Goal of the exercise: The lines you return must be all those in the data that hold the string "object".

The data:
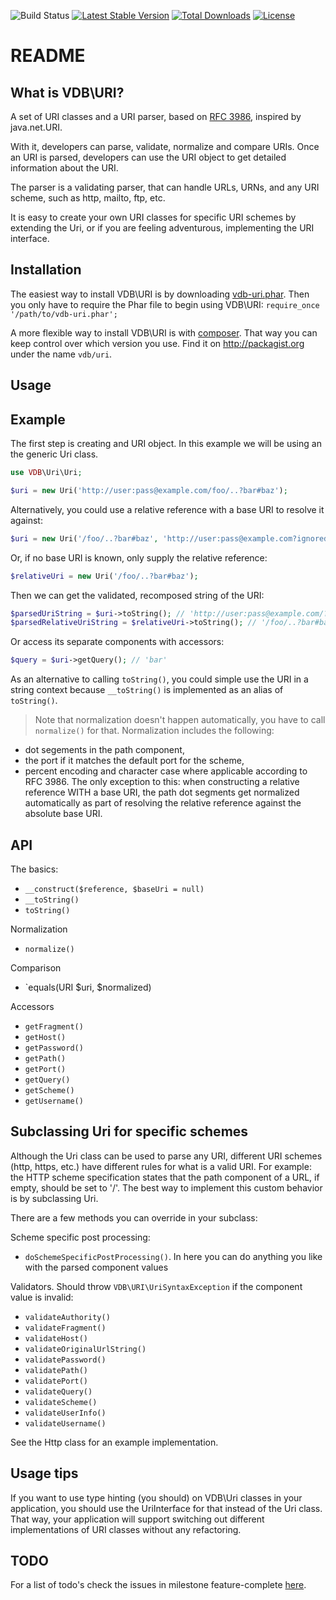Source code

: ![Build Status](https://github.com/mvdbos/vdb-uri/workflows/VDB%5CURI/badge.svg?branch=master) 
[![Latest Stable Version](https://poser.pugx.org/vdb/uri/v/stable)](https://packagist.org/packages/vdb/uri)
[![Total Downloads](https://poser.pugx.org/vdb/uri/downloads)](https://packagist.org/packages/vdb/uri)
[![License](https://poser.pugx.org/vdb/uri/license)](https://packagist.org/packages/vdb/uri)


README
======
What is VDB\URI?
----------------
A set of URI classes and a URI parser, based on [RFC 3986](https://www.ietf.org/rfc/rfc3986.txt), inspired by java.net.URI.

With it, developers can parse, validate, normalize and compare URIs.
Once an URI is parsed, developers can use the URI object to get detailed information about the URI.

The parser is a validating parser, that can handle URLs, URNs, and any URI scheme, such as http, mailto, ftp, etc.

It is easy to create your own URI classes for specific URI schemes by extending the Uri, or if you are feeling adventurous, implementing the URI interface.

Installation
------------
The easiest way to install VDB\URI is by downloading [vdb-uri.phar](https://github.com/matthijsvandenbos/vdb-uri/raw/master/bin/vdb-uri.phar).
Then you only have to require the Phar file to begin using VDB\URI: `require_once '/path/to/vdb-uri.phar';`

A more flexible way to install VDB\URI is with [composer](http://getcomposer.org/). That way you can keep control over which version you use. Find it on http://packagist.org under the name `vdb/uri`.

Usage
-----
## Example

The first step is creating and URI object. In this example we will be using an the generic Uri class.
```php
use VDB\Uri\Uri;

$uri = new Uri('http://user:pass@example.com/foo/..?bar#baz');
```
Alternatively, you could use a relative reference with a base URI to resolve it against:
```php
$uri = new Uri('/foo/..?bar#baz', 'http://user:pass@example.com?ignored');
```
Or, if no base URI is known, only supply the relative reference:
```php
$relativeUri = new Uri('/foo/..?bar#baz');
```
Then we can get the validated, recomposed string of the URI:
```php
$parsedUriString = $uri->toString(); // 'http://user:pass@example.com/?bar#baz'
$parsedRelativeUriString = $relativeUri->toString(); // '/foo/..?bar#baz'
```
Or access its separate components with accessors:
```php
$query = $uri->getQuery(); // 'bar'
```
As an alternative to calling `toString()`, you could simple use the URI in a string context
because `__toString()` is implemented as an alias of `toString()`.

> Note that normalization doesn't happen automatically, you have to call `normalize()` for that.
Normalization includes the following:
 - dot segements in the path component,
 - the port if it matches the default port for the scheme,
 - percent encoding and character case where applicable according to RFC 3986.
The only exception to this: when constructing a relative reference WITH a base URI, the path dot segments get normalized automatically as part of resolving the relative reference against the absolute base URI.

## API

The basics:
* `__construct($reference, $baseUri = null)`
* `__toString()`
* `toString()`

Normalization
* `normalize()`

Comparison
* `equals(URI $uri, $normalized)

Accessors
* `getFragment()`
* `getHost()`
* `getPassword()`
* `getPath()`
* `getPort()`
* `getQuery()`
* `getScheme()`
* `getUsername()`

## Subclassing Uri for specific schemes

Although the Uri class can be used to parse any URI, different URI schemes (http, https, etc.)
have different rules for what is a valid URI. For example: the HTTP scheme specification states that the path component
of a URL, if empty, should be set to '/'. The best way to implement this custom behavior is by subclassing Uri.

There are a few methods you can override in your subclass:

Scheme specific post processing:
* `doSchemeSpecificPostProcessing()`. In here you can do anything you like with the parsed component values

Validators. Should throw `VDB\URI\UriSyntaxException` if the component value is invalid:
* `validateAuthority()`
* `validateFragment()`
* `validateHost()`
* `validateOriginalUrlString()`
* `validatePassword()`
* `validatePath()`
* `validatePort()`
* `validateQuery()`
* `validateScheme()`
* `validateUserInfo()`
* `validateUsername()`

See the Http class for an example implementation.

## Usage tips
If you want to use type hinting (you should) on VDB\Uri classes in your application, you should use the UriInterface for that instead of the Uri class.
That way, your application will support switching out different implementations of URI classes without any refactoring.      

TODO
----
For a list of todo's check the issues in milestone feature-complete [here](https://github.com/matthijsvandenbos/vdb-uri/issues?direction=asc&milestone=1&page=1&sort=created&state=open).

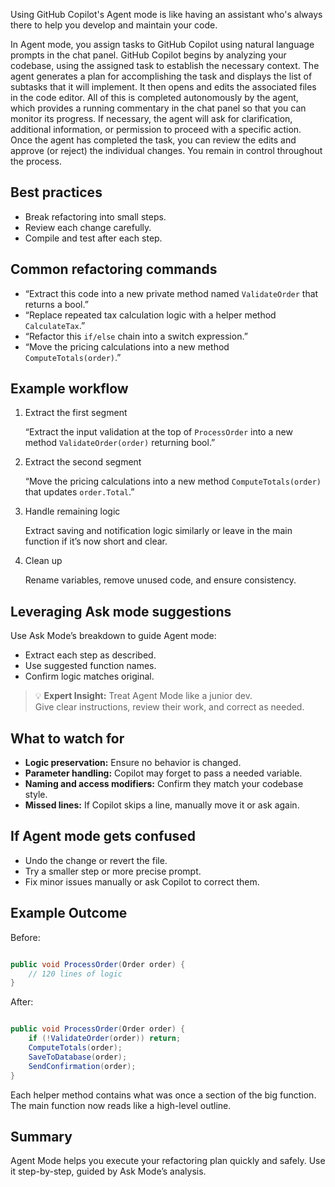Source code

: Using GitHub Copilot's Agent mode is like having an assistant who's always there to help you develop and maintain your code.

In Agent mode, you assign tasks to GitHub Copilot using natural language prompts in the chat panel. GitHub Copilot begins by analyzing your codebase, using the assigned task to establish the necessary context. The agent generates a plan for accomplishing the task and displays the list of subtasks that it will implement. It then opens and edits the associated files in the code editor. All of this is completed autonomously by the agent, which provides a running commentary in the chat panel so that you can monitor its progress. If necessary, the agent will ask for clarification, additional information, or permission to proceed with a specific action. Once the agent has completed the task, you can review the edits and approve (or reject) the individual changes. You remain in control throughout the process.

## Best practices

- Break refactoring into small steps.
- Review each change carefully.
- Compile and test after each step.

## Common refactoring commands

- “Extract this code into a new private method named `ValidateOrder` that returns a bool.”
- “Replace repeated tax calculation logic with a helper method `CalculateTax`.”
- “Refactor this `if/else` chain into a switch expression.”
- “Move the pricing calculations into a new method `ComputeTotals(order)`.”

## Example workflow

1. Extract the first segment

    “Extract the input validation at the top of `ProcessOrder` into a new method `ValidateOrder(order)` returning bool.”

1. Extract the second segment

    “Move the pricing calculations into a new method `ComputeTotals(order)` that updates `order.Total`.”

1. Handle remaining logic

    Extract saving and notification logic similarly or leave in the main function if it’s now short and clear.

1. Clean up

    Rename variables, remove unused code, and ensure consistency.

## Leveraging Ask mode suggestions

Use Ask Mode’s breakdown to guide Agent mode:

- Extract each step as described.
- Use suggested function names.
- Confirm logic matches original.

> 💡 **Expert Insight:** Treat Agent Mode like a junior dev.  
> Give clear instructions, review their work, and correct as needed.

## What to watch for

- **Logic preservation:** Ensure no behavior is changed.
- **Parameter handling:** Copilot may forget to pass a needed variable.
- **Naming and access modifiers:** Confirm they match your codebase style.
- **Missed lines:** If Copilot skips a line, manually move it or ask again.

## If Agent mode gets confused

- Undo the change or revert the file.
- Try a smaller step or more precise prompt.
- Fix minor issues manually or ask Copilot to correct them.

## Example Outcome

Before:

```csharp

public void ProcessOrder(Order order) {
    // 120 lines of logic
}

```

After:

```csharp

public void ProcessOrder(Order order) {
    if (!ValidateOrder(order)) return;
    ComputeTotals(order);
    SaveToDatabase(order);
    SendConfirmation(order);
}

```

Each helper method contains what was once a section of the big function.
The main function now reads like a high-level outline.

## Summary

Agent Mode helps you execute your refactoring plan quickly and safely.
Use it step-by-step, guided by Ask Mode’s analysis.
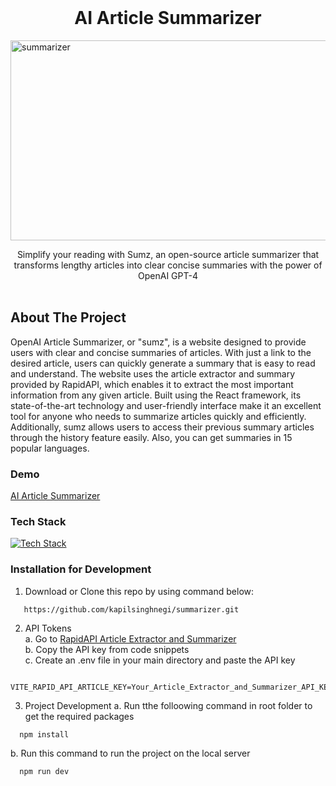 <br/>
<p align="center">
  <h1 align="center">AI Article Summarizer</h1>

<img src="https://socialify.git.ci/kapilsinghnegi/summarizer/image?font=Source%20Code%20Pro&forks=1&issues=1&language=1&name=1&owner=1&pattern=Charlie%20Brown&pulls=1&stargazers=1&theme=Auto" alt="summarizer" width="1280" height="320" />

  <p align="center">
    Simplify your reading with Sumz, an open-source article summarizer that transforms lengthy articles into clear concise summaries with the power of OpenAI GPT-4
    <br/>
    <br/>
  </p>
</p>

## About The Project
OpenAI Article Summarizer, or "sumz", is a website designed to provide users with clear and concise summaries of articles. With just a link to the desired article, users can quickly generate a summary that is easy to read and understand. The website uses the article extractor and summary provided by RapidAPI, which enables it to extract the most important information from any given article. Built using the React framework, its state-of-the-art technology and user-friendly interface make it an excellent tool for anyone who needs to summarize articles quickly and efficiently. Additionally, sumz allows users to access their previous summary articles through the history feature easily. Also, you can get summaries in 15 popular languages.

### Demo
[](url)[AI Article Summarizer](https://ai-summarizer-psi.vercel.app/)

### Tech Stack
[![Tech Stack](https://skillicons.dev/icons?i=vite,react,tailwind,redux)](https://skillicons.dev)

### Installation for Development
1. Download or Clone this repo by using command below:
```
   https://github.com/kapilsinghnegi/summarizer.git
```
2. API Tokens <br/>
  a. Go to [RapidAPI Article Extractor and Summarizer](https://rapidapi.com/restyler/api/article-extractor-and-summarizer/) <br/>
  b. Copy the API key from code snippets <br/>
  c. Create an .env file in your main directory and paste the API key
```
  VITE_RAPID_API_ARTICLE_KEY=Your_Article_Extractor_and_Summarizer_API_KEY
```
3. Project Development
   a. Run tthe folloowing command in root folder to get the required packages
```
  npm install
```
   b. Run this command to run the project on the local server
```
  npm run dev
```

Answer space:
Once an URI is parsed, developers can use the URI object to get detailed information about the URI.
The first step is creating and URI object. In this example we will be using an the generic Uri class.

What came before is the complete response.